IDC sees huge growth in disk-based backup

According to an IDC press release,  a just-published report titled "Disk-based Data Protection - 2006" finds that disk-based backup solutions will account for

$8 billion in user IT spending in 2006 and is poised to generate more than $50 billion in software and hardware purchases through 2010. This explosive growth is fueled by increasing regulatory compliance, business continuity, and fast recovery, the disk-based data protection market will continue to expand at a rate two to three times faster than the overall storage market.

We began to notice about three years ago that a set of our customers were taking our data replication products and using them outside of failover clusters.  These customers just wanted a faster, cheaper, more secure way to get a copy of their critical data onto a backup disk and had figured out that real-time replication was the best approach.  With network speeds increasing, replication engines getting more efficient and disk prices falling, this is a natural evolution of the backup process. 

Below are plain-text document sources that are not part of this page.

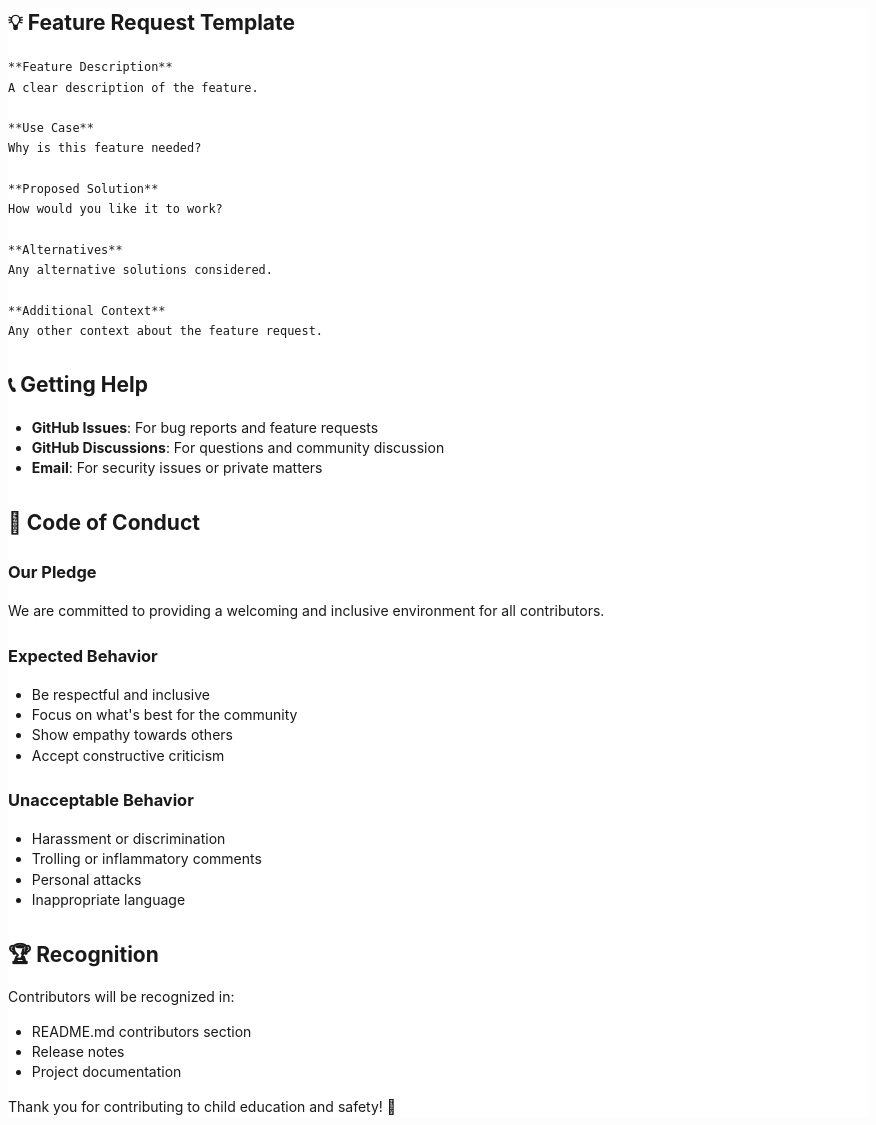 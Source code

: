 ## 💡 Feature Request Template

```markdown
**Feature Description**
A clear description of the feature.

**Use Case**
Why is this feature needed?

**Proposed Solution**
How would you like it to work?

**Alternatives**
Any alternative solutions considered.

**Additional Context**
Any other context about the feature request.
```

## 📞 Getting Help

- **GitHub Issues**: For bug reports and feature requests
- **GitHub Discussions**: For questions and community discussion
- **Email**: For security issues or private matters

## 📄 Code of Conduct

### Our Pledge
We are committed to providing a welcoming and inclusive environment for all contributors.

### Expected Behavior
- Be respectful and inclusive
- Focus on what's best for the community
- Show empathy towards others
- Accept constructive criticism

### Unacceptable Behavior
- Harassment or discrimination
- Trolling or inflammatory comments
- Personal attacks
- Inappropriate language

## 🏆 Recognition

Contributors will be recognized in:
- README.md contributors section
- Release notes
- Project documentation

Thank you for contributing to child education and safety! 🌟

Eventually, backup tapes will be obsolete.  All data protection will occur either:

  • via CDP to a disk either within the local data center (perhaps a dedicated backup server) or across a WAN link (for full disaster recovery)
  • via electronic vaulting using an online hosted service or in-house
  • via virtual tape archiving

The economics of tape just don't make sense any longer.   The labelling, the rotating, the sequential searches..... those days are gone.